One of the chief weapons that American Muslim advocacy groups use to control the public debate about Islamic terrorism is argument by slur: those who dare to defend the equality of dignity of all people against the threat posed by Sharia and jihad are routinely called “bigoted,” “hatemongering,” “reckless,” etc. This is a very clever tactic on their part, for the mortal sin of American politics is bigotry; by employing such language the groups can effectively render many people of good will too afraid to examine the genuine arguments of those so tarred. But here is one instance in which those tactics backfired.
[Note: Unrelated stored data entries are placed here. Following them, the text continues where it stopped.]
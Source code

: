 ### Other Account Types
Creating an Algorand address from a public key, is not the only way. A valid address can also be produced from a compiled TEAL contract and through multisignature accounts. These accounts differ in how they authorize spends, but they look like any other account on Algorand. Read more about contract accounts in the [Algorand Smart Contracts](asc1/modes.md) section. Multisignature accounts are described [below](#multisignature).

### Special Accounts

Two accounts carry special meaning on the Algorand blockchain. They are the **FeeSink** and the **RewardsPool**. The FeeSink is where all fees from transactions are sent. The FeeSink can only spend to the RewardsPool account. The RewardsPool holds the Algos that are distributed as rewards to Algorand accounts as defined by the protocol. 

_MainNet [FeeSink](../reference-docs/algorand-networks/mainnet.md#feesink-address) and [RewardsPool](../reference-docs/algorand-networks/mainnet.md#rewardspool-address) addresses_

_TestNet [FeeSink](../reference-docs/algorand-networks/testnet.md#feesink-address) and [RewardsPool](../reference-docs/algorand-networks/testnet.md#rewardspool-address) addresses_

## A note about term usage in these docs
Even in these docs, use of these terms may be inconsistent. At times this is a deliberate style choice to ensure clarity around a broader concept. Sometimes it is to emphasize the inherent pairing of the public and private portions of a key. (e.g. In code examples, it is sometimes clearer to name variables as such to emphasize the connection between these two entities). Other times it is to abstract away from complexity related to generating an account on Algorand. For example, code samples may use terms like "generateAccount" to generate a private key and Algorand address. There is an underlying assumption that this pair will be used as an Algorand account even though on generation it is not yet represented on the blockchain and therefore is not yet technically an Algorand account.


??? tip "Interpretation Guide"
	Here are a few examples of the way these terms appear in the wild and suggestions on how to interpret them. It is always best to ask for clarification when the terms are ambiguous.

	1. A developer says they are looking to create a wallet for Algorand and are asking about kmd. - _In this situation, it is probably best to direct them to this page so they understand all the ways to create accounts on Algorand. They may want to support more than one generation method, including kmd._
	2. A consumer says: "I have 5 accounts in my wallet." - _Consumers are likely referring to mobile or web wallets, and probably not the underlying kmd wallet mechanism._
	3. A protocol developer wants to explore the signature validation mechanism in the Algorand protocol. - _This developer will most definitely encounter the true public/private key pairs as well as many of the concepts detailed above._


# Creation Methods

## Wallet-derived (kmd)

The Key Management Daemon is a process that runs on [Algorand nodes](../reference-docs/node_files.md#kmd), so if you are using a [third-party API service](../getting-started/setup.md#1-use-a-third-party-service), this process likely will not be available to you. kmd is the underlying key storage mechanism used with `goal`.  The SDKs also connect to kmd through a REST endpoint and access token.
From “An Islamist Apology?” by Daniel Pipes in FrontPage:
Something possibly unprecedented has occurred in the battle with radical Islam. A leading Islamist organization has retracted its slurs against me and issued a public apology. This offers a small but important step in blocking the advance of Islamic extremism….
Wahida Valiante of the Canadian Islamic Congress, an Ontario-based group, took this step on April 29, 2005, writing in her organization’s weekly bulletin that I am a follower of Hitler, that I use the tactics of Hitler, and that I want “to ethnically cleanse America of its Muslim presence.”
Did I really need to point out that this representation of me is, in the words of a National Post editorial, “a vicious calumny that Ms. Valiante plucked from thin air”? Must I insist that I really do execrate Hitler? Aver my horror of genocide? Protest that I never espoused expelling or murdering Muslim Americans?
I thought not. Rather than take these demeaning and surely futile steps, I took a different route. Backed by the Heenan Blaikie law firm of Toronto and the CanWest Global Communications Corporation, Stan Fisher of Heenan Blaikie sent a libel notice in early May to each of Valiante, the CIC, and CIC chair Mohamed Elmasry.
On June 10, the CIC published an apology and retraction: “The Canadian Islamic Congress and Ms. Valiante apologize without reservation and retract remarks in the column that suggest that Dr. Daniel Pipes is a follower of Hitler or that he uses the tactics of Hitler or that he wants to ethnically cleanse America of its Muslim presence.” The CIC also sent funds for my legal expenses and made a donation in my honor to a Canadian charity.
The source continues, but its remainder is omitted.